For close to 10 years AFSA has been speaking up for a more comprehensive school safety program at the federal level. Our union had reached out to Congress, the White House and the Department of Education with a host of ideas and recommendations. Unfortunately, nothing has happened as lawmakers turn away.
Today in Washington the gun issue is heating up as we head into the start of a new school year and two mass shootings in a single day.
Kimberly Hefling, senior education writer at Politico, reports, "As schools across America open for the school year, the mass shootings in El Paso, Texas, and Dayton, Ohio, have brought school safety back into the spotlight. While the rampages didn’t occur on school grounds, children were killed in Texas while back-to-school shopping, and an Associated Press report indicated the Dayton shooter once was suspended for compiling a 'hit list' and a 'rape list'—again raising questions about how schools and local authorities should respond to such incidents."
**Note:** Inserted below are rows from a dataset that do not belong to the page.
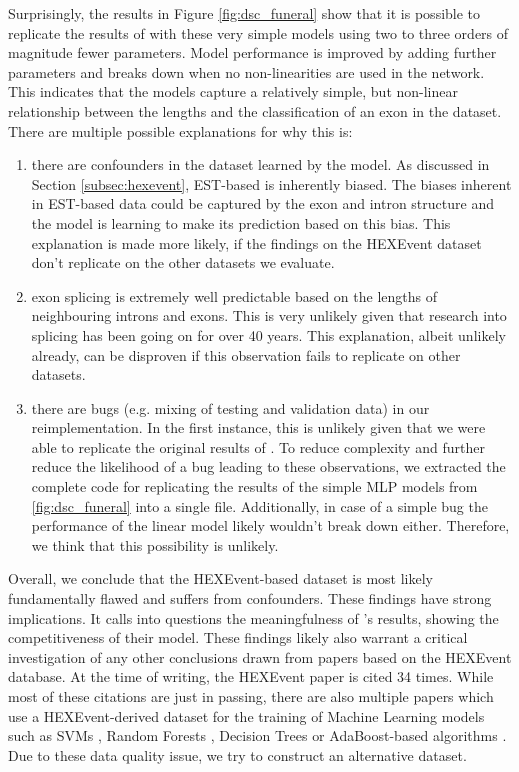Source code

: Surprisingly, the results in Figure \ref{fig:dsc_funeral} show that it is possible to replicate the results of \cite{dsc} with these very simple models using two to three orders of magnitude fewer parameters. Model performance is improved by adding further parameters and breaks down when no non-linearities are used in the network. This indicates that the models capture a relatively simple, but non-linear relationship between the lengths and the classification of an exon in the dataset. 
There are multiple possible explanations for why this is:
\begin{enumerate}
	\item there are confounders in the dataset learned by the model. As discussed in Section \ref{subsec:hexevent}, EST-based is inherently biased. The biases inherent in EST-based data could be captured by the exon and intron structure and the model is learning to make its prediction based on this bias. This explanation is made more likely, if the findings on the HEXEvent dataset don't replicate on the other datasets we evaluate.
	\item exon splicing is extremely well predictable based on the lengths of neighbouring introns and exons. This is very unlikely given that research into splicing has been going on for over 40 years. This explanation, albeit unlikely already, can be disproven if this observation fails to replicate on other datasets.
	\item there are bugs (e.g. mixing of testing and validation data) in our reimplementation. In the first instance, this is unlikely given that we were able to replicate the original results of \cite{dsc}. To reduce complexity and further reduce the likelihood of a bug leading to these observations, we extracted the complete code for replicating the results of the simple MLP models from \ref{fig:dsc_funeral} into a single file. Additionally, in case of a simple bug the performance of the linear model likely wouldn't break down either. Therefore, we think that this possibility is unlikely. 
\end{enumerate}

Overall, we conclude that the HEXEvent-based dataset is most likely fundamentally flawed and suffers from confounders.
These findings have strong implications. It calls into questions the meaningfulness of \cite{dsc}'s results, showing the competitiveness of their model. These findings likely also warrant a critical investigation of any other conclusions drawn from papers based on the HEXEvent database. At the time of writing, the HEXEvent paper is cited 34 times. While most of these citations are just in passing, there are also multiple papers which use a HEXEvent-derived dataset for the training of Machine Learning models such as SVMs \cite{buschhertel}, Random Forests \cite{flawed1} \cite{flawed4}, Decision Trees \cite{flawed2} or AdaBoost-based algorithms \cite{flawed3}. Due to these data quality issue, we try to construct an alternative dataset.


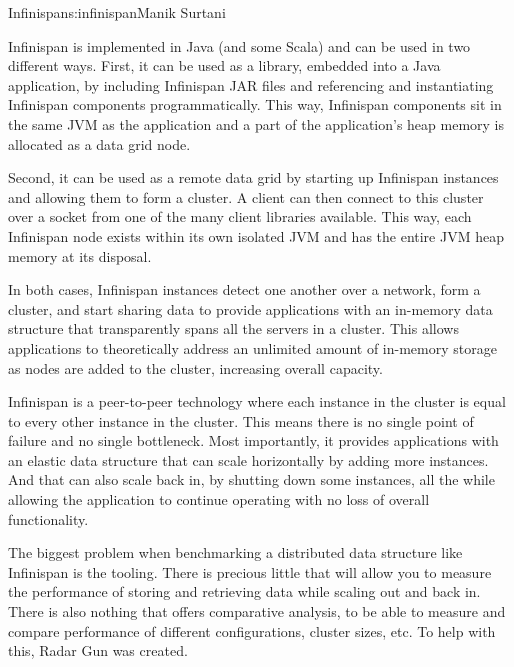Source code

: \begin{aosachapter}{Infinispan}{s:infinispan}{Manik Surtani}

Infinispan is implemented in Java (and some Scala) and can be used in
two different ways. First, it can be used as a library, embedded into a
Java application, by including Infinispan JAR files and referencing and
instantiating Infinispan components programmatically. This way,
Infinispan components sit in the same JVM as the application and a part
of the application's heap memory is allocated as a data grid node.


Second, it can be used as a remote data grid by starting up Infinispan
instances and allowing them to form a cluster. A client can then connect
to this cluster over a socket from one of the many client libraries
available. This way, each Infinispan node exists within its own isolated
JVM and has the entire JVM heap memory at its disposal.



In both cases, Infinispan instances detect one another over a network,
form a cluster, and start sharing data to provide applications with an
in-memory data structure that transparently spans all the servers in a
cluster. This allows applications to theoretically address an unlimited
amount of in-memory storage as nodes are added to the cluster,
increasing overall capacity.

Infinispan is a peer-to-peer technology where each instance in the
cluster is equal to every other instance in the cluster. This means
there is no single point of failure and no single bottleneck. Most
importantly, it provides applications with an elastic data structure
that can scale horizontally by adding more instances. And that can also
scale back in, by shutting down some instances, all the while allowing
the application to continue operating with no loss of overall
functionality.


The biggest problem when benchmarking a distributed data structure like
Infinispan is the tooling. There is precious little that will allow you
to measure the performance of storing and retrieving data while scaling
out and back in. There is also nothing that offers comparative
analysis, to be able to measure and compare performance of different
configurations, cluster sizes, etc. To help with this, Radar Gun was
created.


\end{aosachapter}
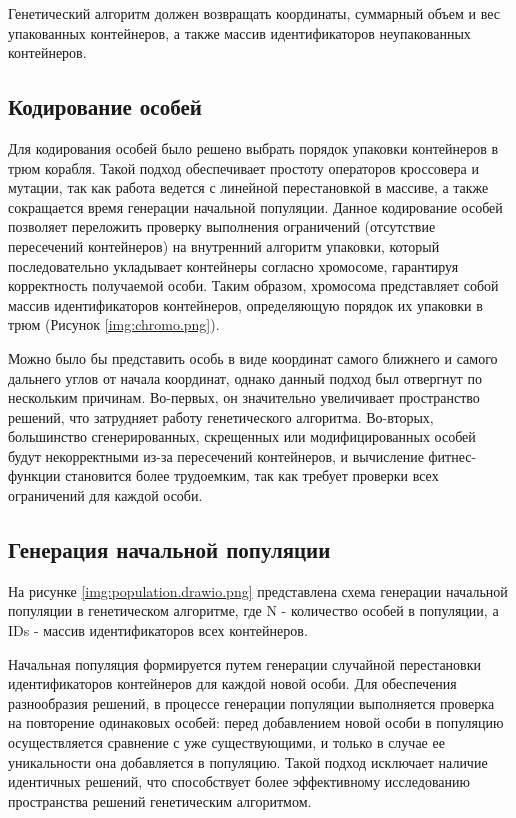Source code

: 
Генетический алгоритм должен возвращать координаты, суммарный объем и вес упакованных контейнеров, а также массив идентификаторов неупакованных контейнеров.

\newpage

\subsection{Кодирование особей}
Для кодирования особей было решено выбрать порядок упаковки контейнеров в трюм корабля. Такой подход обеспечивает простоту операторов кроссовера и мутации, так как работа ведется с линейной перестановкой в массиве, а также сокращается время генерации начальной популяции. Данное кодирование особей позволяет переложить проверку выполнения ограничений (отсутствие пересечений контейнеров) на внутренний алгоритм упаковки, который последовательно укладывает контейнеры согласно хромосоме, гарантируя корректность получаемой особи.
Таким образом, хромосома представляет собой массив идентификаторов контейнеров, определяющую порядок их упаковки в трюм (Рисунок \ref{img:chromo.png}).



Можно было бы представить особь в виде координат самого ближнего и самого дальнего углов от начала координат, однако данный подход был отвергнут по нескольким причинам. Во-первых, он значительно увеличивает пространство решений, что затрудняет работу генетического алгоритма. Во-вторых, большинство сгенерированных, скрещенных или модифицированных особей будут некорректными из-за пересечений контейнеров, и вычисление фитнес-функции становится более трудоемким, так как требует проверки всех ограничений для каждой особи.

\subsection{Генерация начальной популяции}
На рисунке \ref{img:population.drawio.png} представлена схема генерации начальной популяции в генетическом алгоритме, где N - количество особей в популяции, а IDs - массив идентификаторов всех контейнеров.

Начальная популяция формируется путем генерации случайной перестановки идентификаторов контейнеров для каждой новой особи. Для обеспечения разнообразия решений, в процессе генерации популяции выполняется проверка на повторение одинаковых особей: перед добавлением новой особи в популяцию осуществляется сравнение с уже существующими, и только в случае ее уникальности она добавляется в популяцию. Такой подход исключает наличие идентичных решений, что способствует более эффективному исследованию пространства решений генетическим алгоритмом.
She added, "The renewed focus comes less than two weeks after parents who lost children in last year’s Parkland, Fla., school shooting told a congressional panel that complacency in Washington and elsewhere could lead to more school shootings. They called for a more robust federal role in prodding schools, districts and states to make schools safer."
AFSA recently stood up for a new bill introduced in the House modeled after a New Jersey law. Our union backed "Alyssa’s Law” in the Garden State—at the federal level, it would require silent panic alarms in all public schools to notify local authorities of an active shooter.
Read her whole story here.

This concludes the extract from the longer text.